» Task: Restate the lines word for word, from the one containing "When we analyze" through the last line of the entries below, without any other lines.
════════════════════
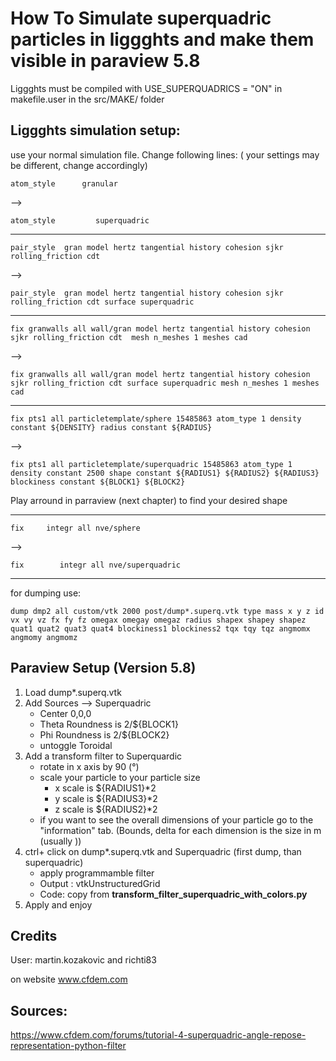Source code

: # How To Simulate superquadric particles in liggghts and make them visible in paraview 5.8

Liggghts must be compiled with 
USE_SUPERQUADRICS = "ON"
in makefile.user in the src/MAKE/ folder

## Liggghts simulation setup:
use your normal simulation file. Change following lines:
( your settings may be different, change accordingly)

`atom_style      granular `

--> 

`atom_style 	    superquadric`


-----------------------------------------------------------
`pair_style  gran model hertz tangential history cohesion sjkr rolling_friction cdt `

--> 

`pair_style  gran model hertz tangential history cohesion sjkr rolling_friction cdt surface superquadric`

-----------------------------------------------------------
`fix granwalls all wall/gran model hertz tangential history cohesion sjkr rolling_friction cdt  mesh n_meshes 1 meshes cad`

-->

`fix granwalls all wall/gran model hertz tangential history cohesion sjkr rolling_friction cdt surface superquadric mesh n_meshes 1 meshes cad `

-----------------------------------------------------------
`fix pts1 all particletemplate/sphere 15485863 atom_type 1 density constant ${DENSITY} radius constant ${RADIUS}`

-->

`fix pts1 all particletemplate/superquadric 15485863 atom_type 1 density constant 2500 shape constant ${RADIUS1} ${RADIUS2} ${RADIUS3} blockiness constant ${BLOCK1} ${BLOCK2}`

 Play arround in parraview (next chapter) to find your desired shape

-----------------------------------------------------------
`fix     integr all nve/sphere`

-->

`fix		integr all nve/superquadric`

-----------------------------------------------------------

for dumping use:

`dump dmp2 all custom/vtk 2000 post/dump*.superq.vtk type mass x y z id vx vy vz fx fy fz omegax omegay omegaz radius shapex shapey shapez quat1 quat2 quat3 quat4 blockiness1 blockiness2 tqx tqy tqz angmomx angmomy angmomz`


## Paraview Setup (Version 5.8)

1. Load dump*.superq.vtk
2. Add Sources --> Superquadric
    - Center 0,0,0
    - Theta Roundness is 2/${BLOCK1}
    - Phi Roundness is 2/${BLOCK2}
    - untoggle Toroidal
3. Add a transform filter to Superquardic
    - rotate  in x axis by 90 (°)
    - scale your particle to your particle size
        - x scale is ${RADIUS1}*2
        - y scale is ${RADIUS3}*2
        - z scale is ${RADIUS2}*2
    - if you want to see the overall dimensions of your particle go to the "information" tab. (Bounds, delta for each dimension is the size in m (usually ))
4. ctrl+ click on dump*.superq.vtk and Superquadric (first dump, than superquadric)
    - apply programmamble filter
    - Output : vtkUnstructuredGrid
    - Code: copy from  __transform_filter_superquadric_with_colors.py__
5. Apply and enjoy



## Credits
User: 
martin.kozakovic 
and
richti83

on website www.cfdem.com



## Sources:
https://www.cfdem.com/forums/tutorial-4-superquadric-angle-repose-representation-python-filter



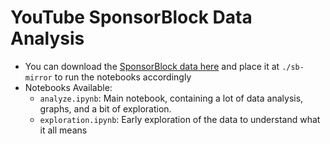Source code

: # YouTube SponsorBlock Data Analysis

- You can download the [SponsorBlock data here](https://github.com/mchangrh/sb-mirror) and place it at `./sb-mirror` to run the notebooks accordingly
- Notebooks Available:
    - `analyze.ipynb`: Main notebook, containing a lot of data analysis, graphs, and a bit of exploration.
    - `exploration.ipynb`: Early exploration of the data to understand what it all means
    
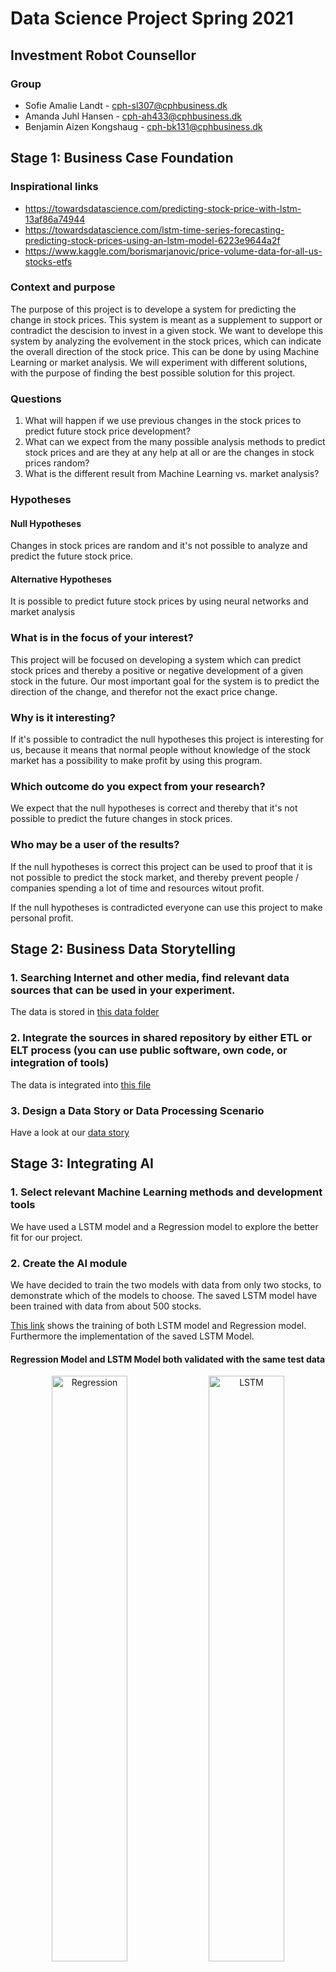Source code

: # Data Science Project Spring 2021

## Investment Robot Counsellor

### Group

- Sofie Amalie Landt - cph-sl307@cphbusiness.dk
- Amanda Juhl Hansen - cph-ah433@cphbusiness.dk
- Benjamin Aizen Kongshaug - cph-bk131@cphbusiness.dk

## Stage 1: Business Case Foundation

### Inspirational links

- https://towardsdatascience.com/predicting-stock-price-with-lstm-13af86a74944
- https://towardsdatascience.com/lstm-time-series-forecasting-predicting-stock-prices-using-an-lstm-model-6223e9644a2f
- https://www.kaggle.com/borismarjanovic/price-volume-data-for-all-us-stocks-etfs

### Context and purpose

The purpose of this project is to develope a system for predicting the change in stock prices. This system is meant as a supplement to support or contradict the descision to invest in a given stock. We want to develope this system by analyzing the evolvement in the stock prices, which can indicate the overall direction of the stock price. This can be done by using Machine Learning or market analysis. We will experiment with different solutions, with the purpose of finding the best possible solution for this project.

### Questions

1. What will happen if we use previous changes in the stock prices to predict future stock price development?
2. What can we expect from the many possible analysis methods to predict stock prices and are they at any help at all or are the changes in stock prices random?
3. What is the different result from Machine Learning vs. market analysis?

### Hypotheses

#### Null Hypotheses

Changes in stock prices are random and it's not possible to analyze and predict the future stock price.

#### Alternative Hypotheses

It is possible to predict future stock prices by using neural networks and market analysis

### What is in the focus of your interest?

This project will be focused on developing a system which can predict stock prices and thereby a positive or negative development of a given stock in the future. Our most important goal for the system is to predict the direction of the change, and therefor not the exact price change.

### Why is it interesting?

If it's possible to contradict the null hypotheses this project is interesting for us, because it means that normal people without knowledge of the stock market has a possibility to make profit by using this program.

### Which outcome do you expect from your research?

We expect that the null hypotheses is correct and thereby that it's not possible to predict the future changes in stock prices.

### Who may be a user of the results?

If the null hypotheses is correct this project can be used to proof that it is not possible to predict the stock market, and thereby prevent people / companies spending a lot of time and resources witout profit.

If the null hypotheses is contradicted everyone can use this project to make personal profit.

## Stage 2: Business Data Storytelling

### 1. Searching Internet and other media, find relevant data sources that can be used in your experiment.

The data is stored in [this data folder](https://github.com/kongshaug/DS_big_project/tree/main/data)

### 2. Integrate the sources in shared repository by either ETL or ELT process (you can use public software, own code, or integration of tools)

The data is integrated into [this file](https://github.com/kongshaug/DS_big_project/blob/main/Stage_2.ipynb)

### 3. Design a Data Story or Data Processing Scenario 

Have a look at our [data story](https://github.com/kongshaug/DS_big_project/blob/main/DataStory.pdf)

## Stage 3: Integrating AI

### 1. Select relevant Machine Learning methods and development tools

We have used a LSTM model and a Regression model to explore the better fit for our project.

### 2. Create the AI module

We have decided to train the two models with data from only two stocks, to demonstrate which of the models to choose. The saved LSTM model have been trained with data from about 500 stocks. 

[This link](https://github.com/kongshaug/DS_big_project/blob/main/tactic-20210513T141746Z-001/tactic/lstm.ipynb) shows the training of both LSTM model and Regression model. Furthermore the implementation of the saved LSTM Model.

#### Regression Model and LSTM Model both validated with the same test data

<p align="center" width="100%">

<img src="https://user-images.githubusercontent.com/47500265/118152338-da50b500-b414-11eb-9973-006fda0d6753.png" alt="Regression" title="Regression Model" width="49%"> 

<img src="https://user-images.githubusercontent.com/47500265/118145758-38c66500-b40e-11eb-84dc-4fc33238ac81.png" alt="LSTM" title="LSTM Model" width="49%"> 
   
</p>

- As seen on the two graphs above, the LSTM Model (right model) have a higher return than the Regression Model (left model).

- The LSTM Model have predicted that the stock price would increase the following day - 990 out of 2362 days. Only 495 days out of these 990 days, the price actually increased the following day. This gives a total of 50 % correct predictions and 50 % of false positive. The validation loss of the LSTM Model is around 0.06 %.

- The Regression Model have predicted that the stock price would increase the following day - 2118 out of 2362 days. Only 1038 days out of these 2118 days, the price actually increased the following day. This gives a total of 49 % correct predictions and 51 % of false positive. The validation loss of the Regression Model is around 0.6 %.

- LSTM Models takes into consideration the last 35 days when predicting the following day's closing price. Through this the model gets an understanding of previous fluctuation and therefore a greater fundament for prediction. 

Based on this and our observations we have decided to work with the LSTM Model.

#### LSTM Model validated with new data

<img src="https://user-images.githubusercontent.com/47500265/118149368-c5265700-b411-11eb-8a91-0c38d3d06283.png" alt="LSTM" title="LSTM Model"> 
                                                                             
As seen on the graph above the return of the LSTM Model is significantly higher than the market return thorughout the time period. This is an indicium that our model have obtained a concept of stock price movement on the market, that exceeds the market return of the stock it has been trained on. 

### 3. Store the trained model in a file for further implementation

The saved trained LSTM models are based on data from 500 stocks each of these with a minimum of 800 working days on the stock market.

[This folder](https://github.com/kongshaug/DS_big_project/tree/main/models/models) contains the LSTM models for further use. We are using the 6th version. In the previous versions we have tested with different parameters like epochs, number of neurons and time-window. 

## Stage 4: Immersive Analytics and Visualisation

### 1. Consider applying 3D visualisation and VR/AR/MR techniques

We want to illustrate how to implement an AR solution for visualize our data. The idea is that everyone can print out a company logo and use an app to visualize the stock data for the company. It is also possible to compare stock data between mulitple companies. 

Each graph shows the market return and the LSTM strategy return as well as markers for when to buy and sell in relation to the LSTM model. This way it is easier for the users to analyse the results based on the visualization. 

##### Picture 1


<img src="https://user-images.githubusercontent.com/47500265/119221057-caf4fa00-baed-11eb-88a2-27bddf5d7cb1.jpeg" alt="3Dvisualisering" width="40%" height="35%" align="center"> 

##### Picture 2


<img src="https://user-images.githubusercontent.com/47500265/119221063-cf211780-baed-11eb-840b-8b4fb37d099d.png" alt="3Dvisualisering"  width="40%" height="35%" align="center"> 

##### Picture 3


<img src="https://user-images.githubusercontent.com/47500265/119221060-ccbebd80-baed-11eb-92b5-5b238da5413d.jpeg" alt="3Dvisualisering" width="40%" height="35%" align="center"> 

##### Picture 4


<img src="https://user-images.githubusercontent.com/47500265/119221064-d0524480-baed-11eb-9a7e-b9017a98784a.png" alt="3Dvisualisering" width="40%" height="35%" align="center"> 


### 2. Benefits of applying better visualisation techniques for data analytics

When we analyze data in the typical 2D format, usually comprised of numbers listed in a spreadsheet or grouped in a pie chart, there’s a limit to how much information we can actually take away and use for planning, making decisions, targeting customers, etc. 

- More complex data than expected can be visualized in AR.
- Better comprehension of distances and outliers, more natural interaction and an improved engagement and accuracy
- Being able to immerse yourself into the data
════════════════════
» Result for this task:
When we analyze data in the typical 2D format, usually comprised of numbers listed in a spreadsheet or grouped in a pie chart, there’s a limit to how much information we can actually take away and use for planning, making decisions, targeting customers, etc. 

- More complex data than expected can be visualized in AR.
- Better comprehension of distances and outliers, more natural interaction and an improved engagement and accuracy
- Being able to immerse yourself into the data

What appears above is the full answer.